Kenya: Port of Mombasa Dredging Project Begins This Month

After a long wait, the port of Mombasa will be dredged of mud and silt to finally accommodate bigger ships — as size continues to rule the marine industry. Having lost some trans-shipment business to the port of Dar-es-Salaam in Tanzania, the Kenyan port is playing catch-up with the Kenya Ports Authority managing director Gichiri Ndua’s announcement Wednesday that the dredging would start this month and be completed in 18 months. Initially, ships with a longer draft were forced to remain in the high seas waiting for a high tide and at the expense of merchants who turned to Dar-es-Salaam — a massive natural port with minimal vessel delays.
Mr Ndua told a Press briefing that the construction of an new cargo berth No. 19 will start at the same time.
The two projects funded by the Government are estimated to cost more than Sh10 billion. Dredging alone will take Sh5.2 billion. The port is being prepared to accommodate bigger ships after losing major trans-shipment business to Dar. It will be dug to a depth of 15 metres while the container berths will be 12.5 metres. Mr Ndua said the two projects were expected to address the perennial problem of congestion. However, Maersk Line, a major operator, asked the port management to go beyond congestion and focus on growth.
“Container vessels are getting ever larger and it is important for East African ports to keep investing and expanding to accommodate larger vessels for better economies. Invest not only to avoid congestion but also to prepare for the future of container shipping,” the managing director of the Maersk Line (K) Ltd Rolf Nielsen said.
One of the dredging machines is already at the port as Van Oord Dredging and Marine Contractors of Netherlands, who won the multi-million shilling tender, prepares to start work. China Roads and Bridge Corporation will construct berth 19.

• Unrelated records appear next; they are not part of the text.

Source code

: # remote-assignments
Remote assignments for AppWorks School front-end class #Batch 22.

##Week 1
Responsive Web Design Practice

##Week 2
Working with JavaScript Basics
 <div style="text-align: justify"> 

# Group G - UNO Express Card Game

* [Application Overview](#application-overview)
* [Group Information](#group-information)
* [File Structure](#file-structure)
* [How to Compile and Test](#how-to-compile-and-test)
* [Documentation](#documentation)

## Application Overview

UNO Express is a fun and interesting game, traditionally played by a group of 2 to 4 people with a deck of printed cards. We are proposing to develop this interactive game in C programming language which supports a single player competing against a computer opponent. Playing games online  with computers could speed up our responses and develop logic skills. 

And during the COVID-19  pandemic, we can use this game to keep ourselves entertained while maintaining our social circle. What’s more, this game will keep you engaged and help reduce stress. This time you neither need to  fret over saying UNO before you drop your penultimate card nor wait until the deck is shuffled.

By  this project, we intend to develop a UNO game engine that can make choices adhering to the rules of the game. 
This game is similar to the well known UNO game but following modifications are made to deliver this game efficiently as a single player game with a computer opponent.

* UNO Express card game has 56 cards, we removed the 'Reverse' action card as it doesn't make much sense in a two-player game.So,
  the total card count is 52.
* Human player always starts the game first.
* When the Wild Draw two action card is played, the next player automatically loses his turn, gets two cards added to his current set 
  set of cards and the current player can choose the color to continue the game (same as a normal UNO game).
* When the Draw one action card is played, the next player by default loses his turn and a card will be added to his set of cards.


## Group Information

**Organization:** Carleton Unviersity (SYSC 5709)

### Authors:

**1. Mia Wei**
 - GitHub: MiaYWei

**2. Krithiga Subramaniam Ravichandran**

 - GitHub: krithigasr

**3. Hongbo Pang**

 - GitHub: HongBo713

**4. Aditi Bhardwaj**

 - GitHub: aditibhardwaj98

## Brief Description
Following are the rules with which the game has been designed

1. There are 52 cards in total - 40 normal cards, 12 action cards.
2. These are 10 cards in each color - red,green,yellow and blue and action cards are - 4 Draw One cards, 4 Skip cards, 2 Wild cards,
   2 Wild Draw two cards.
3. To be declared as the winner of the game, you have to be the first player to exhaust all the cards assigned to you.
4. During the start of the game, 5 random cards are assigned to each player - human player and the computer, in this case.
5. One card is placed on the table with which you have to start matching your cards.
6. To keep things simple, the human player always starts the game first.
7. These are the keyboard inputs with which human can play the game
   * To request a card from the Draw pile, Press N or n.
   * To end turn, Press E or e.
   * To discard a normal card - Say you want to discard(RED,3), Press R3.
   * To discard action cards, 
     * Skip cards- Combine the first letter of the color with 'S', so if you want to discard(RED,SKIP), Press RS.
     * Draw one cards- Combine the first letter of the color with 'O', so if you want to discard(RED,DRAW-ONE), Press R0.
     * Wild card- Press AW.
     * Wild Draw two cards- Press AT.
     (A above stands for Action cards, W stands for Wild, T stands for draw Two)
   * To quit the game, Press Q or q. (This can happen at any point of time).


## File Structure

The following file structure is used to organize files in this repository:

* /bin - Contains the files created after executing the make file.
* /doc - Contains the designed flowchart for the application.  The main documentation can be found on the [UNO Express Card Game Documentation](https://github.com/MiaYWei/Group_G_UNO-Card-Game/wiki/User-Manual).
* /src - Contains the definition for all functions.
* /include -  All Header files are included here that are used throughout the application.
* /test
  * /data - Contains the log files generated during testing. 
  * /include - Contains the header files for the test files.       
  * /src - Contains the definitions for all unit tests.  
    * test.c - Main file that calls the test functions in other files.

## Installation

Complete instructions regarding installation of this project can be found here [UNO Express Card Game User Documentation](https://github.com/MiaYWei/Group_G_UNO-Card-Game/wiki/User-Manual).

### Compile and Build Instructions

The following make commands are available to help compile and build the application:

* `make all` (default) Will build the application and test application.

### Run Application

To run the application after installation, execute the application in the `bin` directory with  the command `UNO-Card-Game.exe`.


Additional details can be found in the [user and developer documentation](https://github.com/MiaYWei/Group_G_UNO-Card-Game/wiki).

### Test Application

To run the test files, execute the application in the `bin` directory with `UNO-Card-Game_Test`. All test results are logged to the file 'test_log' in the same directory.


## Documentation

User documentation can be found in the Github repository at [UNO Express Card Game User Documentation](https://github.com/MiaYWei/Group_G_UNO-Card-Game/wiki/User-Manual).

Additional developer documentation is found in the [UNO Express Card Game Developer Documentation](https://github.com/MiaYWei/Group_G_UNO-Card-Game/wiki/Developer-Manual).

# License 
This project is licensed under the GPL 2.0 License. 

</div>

Mombasa has had a perennial problem with its berths where none was developed since 1980.
The existing berths were designed to accommodate ships 180 metres long but most of the ships calling at the port today measure 230 metres. The three container berths have a total length of 600 metres. They are being extended to 760m, Mr Ndua said, to accommodate three vessels each of length 235 metres and leave a 15 metres safety allowance.
Maersk Line, with the largest market share at Mombasa port, has ordered a Triple-E vessel with a capacity of 18,000 Twenty Foot Equivalent Units (Teus) to be delivered in 2013, Mr Nielsen said.
Shipping lines have threatened to impose charges on imports due to the delays where it takes some ships more than 10 days to offload. The Kenya Ship Agents Association has petitioned KPA, asking the authority to address delays, the executive officer Mr Juma Tellah said. Ships have to rely on the general cargo berths to offload, he said. At the general cargo berths, 6.5 containers are offloaded per hour, which is far below the KPA target of 25 containers per hour.